The driver’s seat is firm and well bolstered but comfortable, offering extendable under-thigh support, cushion height and cushion angle adjustment to serve up the perfect tailored driving position.

In the rear, passenger space is good, although not exceptional. Our test car’s optional panoramic glass sunroof ate into head room somewhat, leaving enough for adults of average height but no more, and both leg room and cushion length also left a little to be desired for occupants over 6ft 2in.

To be fair to Audi, we’re at the more compact end of the SUV class here and some compromise on cabin space is to be expected. Compared with the Macan, the SQ5 is limo-like in its rear-quarters accommodation – and it beats both the Macan and the F-Pace we measured on front-row head room, available boot width and boot loading height.

The SQ5 offers what’s undoubtedly the best infotainment set-up available in this particular market niche.
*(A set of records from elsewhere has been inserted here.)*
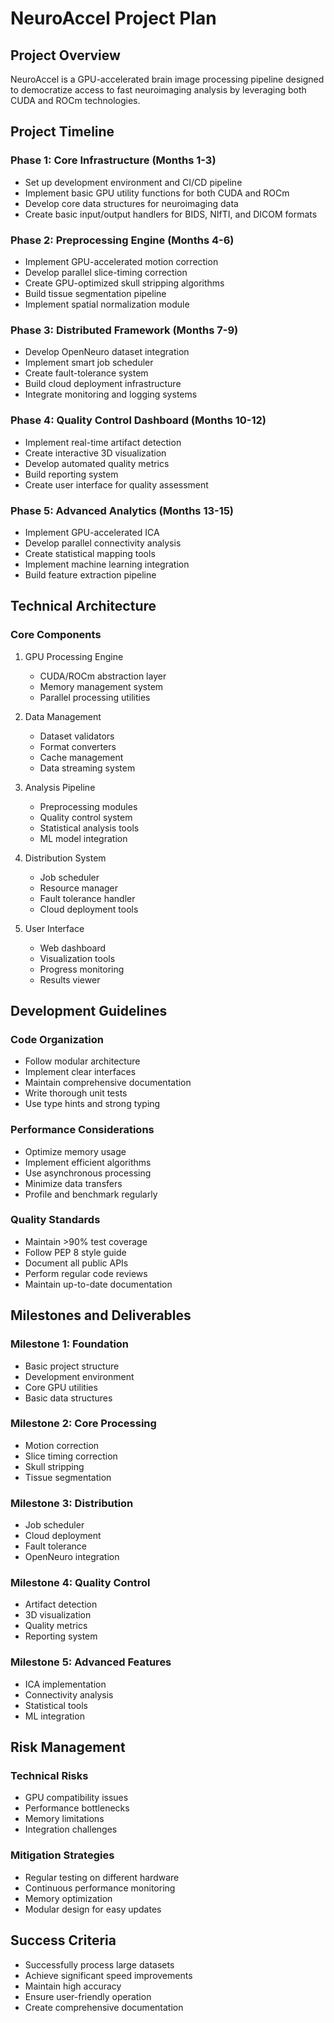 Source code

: # NeuroAccel Project Plan

## Project Overview

NeuroAccel is a GPU-accelerated brain image processing pipeline designed to democratize access to fast neuroimaging analysis by leveraging both CUDA and ROCm technologies.

## Project Timeline

### Phase 1: Core Infrastructure (Months 1-3)
- Set up development environment and CI/CD pipeline
- Implement basic GPU utility functions for both CUDA and ROCm
- Develop core data structures for neuroimaging data
- Create basic input/output handlers for BIDS, NIfTI, and DICOM formats

### Phase 2: Preprocessing Engine (Months 4-6)
- Implement GPU-accelerated motion correction
- Develop parallel slice-timing correction
- Create GPU-optimized skull stripping algorithms
- Build tissue segmentation pipeline
- Implement spatial normalization module

### Phase 3: Distributed Framework (Months 7-9)
- Develop OpenNeuro dataset integration
- Implement smart job scheduler
- Create fault-tolerance system
- Build cloud deployment infrastructure
- Integrate monitoring and logging systems

### Phase 4: Quality Control Dashboard (Months 10-12)
- Implement real-time artifact detection
- Create interactive 3D visualization
- Develop automated quality metrics
- Build reporting system
- Create user interface for quality assessment

### Phase 5: Advanced Analytics (Months 13-15)
- Implement GPU-accelerated ICA
- Develop parallel connectivity analysis
- Create statistical mapping tools
- Implement machine learning integration
- Build feature extraction pipeline

## Technical Architecture

### Core Components
1. GPU Processing Engine
   - CUDA/ROCm abstraction layer
   - Memory management system
   - Parallel processing utilities

2. Data Management
   - Dataset validators
   - Format converters
   - Cache management
   - Data streaming system

3. Analysis Pipeline
   - Preprocessing modules
   - Quality control system
   - Statistical analysis tools
   - ML model integration

4. Distribution System
   - Job scheduler
   - Resource manager
   - Fault tolerance handler
   - Cloud deployment tools

5. User Interface
   - Web dashboard
   - Visualization tools
   - Progress monitoring
   - Results viewer

## Development Guidelines

### Code Organization
- Follow modular architecture
- Implement clear interfaces
- Maintain comprehensive documentation
- Write thorough unit tests
- Use type hints and strong typing

### Performance Considerations
- Optimize memory usage
- Implement efficient algorithms
- Use asynchronous processing
- Minimize data transfers
- Profile and benchmark regularly

### Quality Standards
- Maintain >90% test coverage
- Follow PEP 8 style guide
- Document all public APIs
- Perform regular code reviews
- Maintain up-to-date documentation

## Milestones and Deliverables

### Milestone 1: Foundation
- Basic project structure
- Development environment
- Core GPU utilities
- Basic data structures

### Milestone 2: Core Processing
- Motion correction
- Slice timing correction
- Skull stripping
- Tissue segmentation

### Milestone 3: Distribution
- Job scheduler
- Cloud deployment
- Fault tolerance
- OpenNeuro integration

### Milestone 4: Quality Control
- Artifact detection
- 3D visualization
- Quality metrics
- Reporting system

### Milestone 5: Advanced Features
- ICA implementation
- Connectivity analysis
- Statistical tools
- ML integration

## Risk Management

### Technical Risks
- GPU compatibility issues
- Performance bottlenecks
- Memory limitations
- Integration challenges

### Mitigation Strategies
- Regular testing on different hardware
- Continuous performance monitoring
- Memory optimization
- Modular design for easy updates

## Success Criteria
- Successfully process large datasets
- Achieve significant speed improvements
- Maintain high accuracy
- Ensure user-friendly operation
- Create comprehensive documentation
You get Audi’s 8.3in MMI Navigation Plus set-up as standard and have to pay extra to get Bang & Olufsen surround audio, Virtual Cockpit instruments, a head-up display and a wireless phone charger — but none is expensive enough to warrant avoiding it.

We’re docking the car half a star on this score because whereas other Audis allow you to fold away the central screen when you want to, the SQ5 doesn’t (and neither does the S4 or S5), but there’s very little to complain about otherwise.

The car’s navigation mapping is excellent, its route programming fast and effective and its traffic monitoring also very useful. Should you want to use Apple CarPlay to follow the navigation system onyour phone while double-checking against the fitted sat nav in the Virtual Cockpit, you can.

The car’s optional Bang & Olufsen 3D surround audio system (19 speakers, 755W) is very good indeed.